SEC Adopts Changes to the Registered Fund Names Rule

On September 20, 2023, the United States Securities and Exchange Commission (“SEC”) adopted amendments to the Investment Company Act of 1940 “Names Rule,” which is the first amendment to this rule in approximately 20 years.

The amendment addresses broad categories of investment company names likely to mislead investors about an investment company’s investments and risks. Currently, the Names Rule requires registered investment companies (“funds”) and business development companies (“BDCs”) that have a name that suggests a particular focus or investment to adopt a policy to invest at least 80% of the value of their assets in those investments.

For example, the current Names Rule applies when a fund’s or BDC’s name suggests that it invests in:

  • A type of security (e.g., stocks or bonds)
  • A particular industry (e.g., technology or real estate)
  • A particular geographic region (e.g., Eastern Europe or South America)
  • A securities that pay tax-free dividends

The new amendments to the Names Rule will tighten up the Names Rule’s regulations by requiring more funds and BDCs to adopt an 80% investment policy. This would include funds and BDCs with names suggesting a focus in investments with particular characteristics such as “growth” or “value” or specific terms that would imply, for example, certain geographic, social, and environmental factors. Without explicitly stating, the SEC appeared to recognize that there is the possibility that certain thematic terms in the fund names present challenges – for example, terms such as “drones,” “millennial,” “AI,” and “Post-covid”. However, the SEC made it apparent that when a fund or BDC name suggests a thematic focus, it will be in the scope of the amended Names Rule.

As part of the amendments, it will require that the funds and BDCs review their portfolio assets’ treatment under its 80% investment policy at a minimum of quarterly. Funds and BDCs that are not in compliance must return to compliance as soon as reasonably practicable, with a maximum limit of generally 90 days.

The amendments will also include additional reporting and recordkeeping requirements for funds and BDCs regarding compliance with the names-related regulatory requirements. These include:

  • Written records, at the time of each investment, specifying (i) whether the investment is included in the 80% basket and, if so, the basis for inclusion and (ii) the value of the basket as a percentage of the value of the fund’s assets
  • Written records documenting the fund’s quarterly review of its portfolio
  • If during the quarterly review or otherwise, the fund identifies a departure from the 80% investment policy due to drift, written records noting the date of identification and reason for departure
  • If there is a departure from the 80% investment policy in other-than-normal circumstances, written records noting the date of and reason for the departure, including why the fund determined circumstances are other-than-normal
  • Any notice sent to fund shareholders under the Names Rule, as amended

All of these records must be maintained for at least six years following the creation of each required record.

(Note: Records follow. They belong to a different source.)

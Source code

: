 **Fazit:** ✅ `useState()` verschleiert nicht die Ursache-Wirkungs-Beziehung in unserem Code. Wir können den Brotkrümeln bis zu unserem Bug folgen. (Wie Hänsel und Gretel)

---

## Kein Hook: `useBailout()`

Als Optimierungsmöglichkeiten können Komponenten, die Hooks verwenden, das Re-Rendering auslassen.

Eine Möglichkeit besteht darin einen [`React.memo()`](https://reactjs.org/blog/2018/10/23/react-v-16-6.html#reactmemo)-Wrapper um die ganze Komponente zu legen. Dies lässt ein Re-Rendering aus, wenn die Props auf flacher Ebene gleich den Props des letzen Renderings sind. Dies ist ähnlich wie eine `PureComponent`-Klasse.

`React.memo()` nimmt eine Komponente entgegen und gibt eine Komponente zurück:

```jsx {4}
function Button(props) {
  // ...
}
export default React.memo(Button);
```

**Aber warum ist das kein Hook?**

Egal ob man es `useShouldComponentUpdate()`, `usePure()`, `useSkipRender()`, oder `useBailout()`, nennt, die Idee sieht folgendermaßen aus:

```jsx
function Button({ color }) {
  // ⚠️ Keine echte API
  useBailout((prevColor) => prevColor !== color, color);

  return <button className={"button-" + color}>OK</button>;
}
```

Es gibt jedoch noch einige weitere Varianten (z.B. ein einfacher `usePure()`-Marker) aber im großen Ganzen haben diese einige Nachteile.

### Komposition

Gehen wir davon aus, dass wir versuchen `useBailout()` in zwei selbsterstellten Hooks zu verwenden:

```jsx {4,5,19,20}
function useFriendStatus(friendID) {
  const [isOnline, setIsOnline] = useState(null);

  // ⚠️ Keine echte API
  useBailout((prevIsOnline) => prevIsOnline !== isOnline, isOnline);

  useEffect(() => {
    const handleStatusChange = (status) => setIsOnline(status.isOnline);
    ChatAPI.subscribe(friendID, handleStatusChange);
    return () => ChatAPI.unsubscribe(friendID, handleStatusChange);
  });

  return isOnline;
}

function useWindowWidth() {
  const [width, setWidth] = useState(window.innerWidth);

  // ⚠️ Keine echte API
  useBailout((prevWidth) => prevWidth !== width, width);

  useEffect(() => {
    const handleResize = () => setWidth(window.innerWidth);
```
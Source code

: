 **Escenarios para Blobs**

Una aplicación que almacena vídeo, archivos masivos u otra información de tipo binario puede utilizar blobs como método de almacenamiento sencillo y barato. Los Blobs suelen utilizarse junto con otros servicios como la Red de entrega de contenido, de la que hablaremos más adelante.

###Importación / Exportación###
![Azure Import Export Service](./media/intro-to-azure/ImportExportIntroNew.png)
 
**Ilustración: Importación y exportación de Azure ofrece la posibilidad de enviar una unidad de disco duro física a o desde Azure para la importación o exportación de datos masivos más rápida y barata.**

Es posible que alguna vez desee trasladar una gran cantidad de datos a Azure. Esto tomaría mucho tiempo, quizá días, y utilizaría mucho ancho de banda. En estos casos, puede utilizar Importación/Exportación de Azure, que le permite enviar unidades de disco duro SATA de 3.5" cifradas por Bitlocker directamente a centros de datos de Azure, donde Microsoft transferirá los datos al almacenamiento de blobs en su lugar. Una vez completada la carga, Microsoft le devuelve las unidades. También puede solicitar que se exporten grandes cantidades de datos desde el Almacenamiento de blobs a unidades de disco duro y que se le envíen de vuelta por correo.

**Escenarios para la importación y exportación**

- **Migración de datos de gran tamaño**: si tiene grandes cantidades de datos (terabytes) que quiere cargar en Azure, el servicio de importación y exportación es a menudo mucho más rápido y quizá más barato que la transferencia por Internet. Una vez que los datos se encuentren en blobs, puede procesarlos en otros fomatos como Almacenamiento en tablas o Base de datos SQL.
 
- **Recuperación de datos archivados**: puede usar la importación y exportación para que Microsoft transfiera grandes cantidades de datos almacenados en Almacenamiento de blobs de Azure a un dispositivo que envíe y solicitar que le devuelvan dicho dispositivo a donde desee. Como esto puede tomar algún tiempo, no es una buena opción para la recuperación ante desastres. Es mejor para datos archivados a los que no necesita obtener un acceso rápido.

The SEC took a more restrictive approach regarding registered closed-end funds and BDCs that do not list their shares on a national securities exchange and are required to adopt an 80% investment policy. These registered closed-end funds and BDCs can change the 80% investment policy only with the approval of a majority of the outstanding voting securities of the company.

Lastly, the amendments to the Names Rule will become effective 60 days after publication in the Federal Register. Investment company groups with net assets over $1 billion will have 24 months to comply with the amendments, and those with net assets less than $1 billion will have 30 months to comply.